The horrific attack on innocent tourists in Pahalgam on 22 April 2025, which claimed 26 Indian lives, was an unspeakable act of terror that shocked the nation. The public outcry for decisive action was understandable. India’s subsequent military action across the border in Pakistan brought two nuclear armed neighbours to the brink of a full-scale war — till the Trump administration stepped in to broker a ceasefire, after three days of dangerous escalation. (How the ceasefire was won has also unleashed a war of narratives, but let’s put that aside for now.)

The reality we continue to ignore is that terrorism cannot be beaten into submission by military action alone. From Afghanistan to the villages of Nigeria, history offers incontrovertible evidence that military force not only fails to eliminate terrorism but often exacerbates the conditions that enable it to thrive.

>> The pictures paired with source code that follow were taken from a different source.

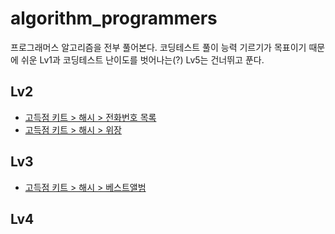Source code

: # algorithm_programmers
프로그래머스 알고리즘을 전부 풀어본다. 코딩테스트 풀이 능력 기르기가 목표이기 때문에 쉬운 Lv1과 코딩테스트 난이도를 벗어나는(?) Lv5는 건너뛰고 푼다.



## Lv2

- [고득점 키트 > 해시 > 전화번호 목록](https://github.com/jungtaeyong/algorithm_programmers/blob/main/고득점%20키트_해시_전화번호%20목록.md)
- [고득점 키트 > 해시 > 위장](https://github.com/jungtaeyong/algorithm_programmers/blob/main/고득점%20키트_해시_위장.md)

## Lv3

- [고득점 키트 > 해시 > 베스트앨범](https://github.com/jungtaeyong/algorithm_programmers/blob/main/고득점%20키트_해시_베스트앨범.md)

## Lv4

The instinct to respond to terror attacks with overwhelming force is human. When innocent civilians are killed, the demand for retribution is powerful and emotionally compelling. However, this understandable impulse has repeatedly led nations down a path that ultimately strengthens the terrorists’ cause rather than weakening it.

The United States’ catastrophic ‘War on Terror’ following the 9/11 attacks provides perhaps the most glaring example of this dynamic. Over two decades, America spent an estimated $8 trillion, toppled multiple regimes and killed countless militants across multiple continents.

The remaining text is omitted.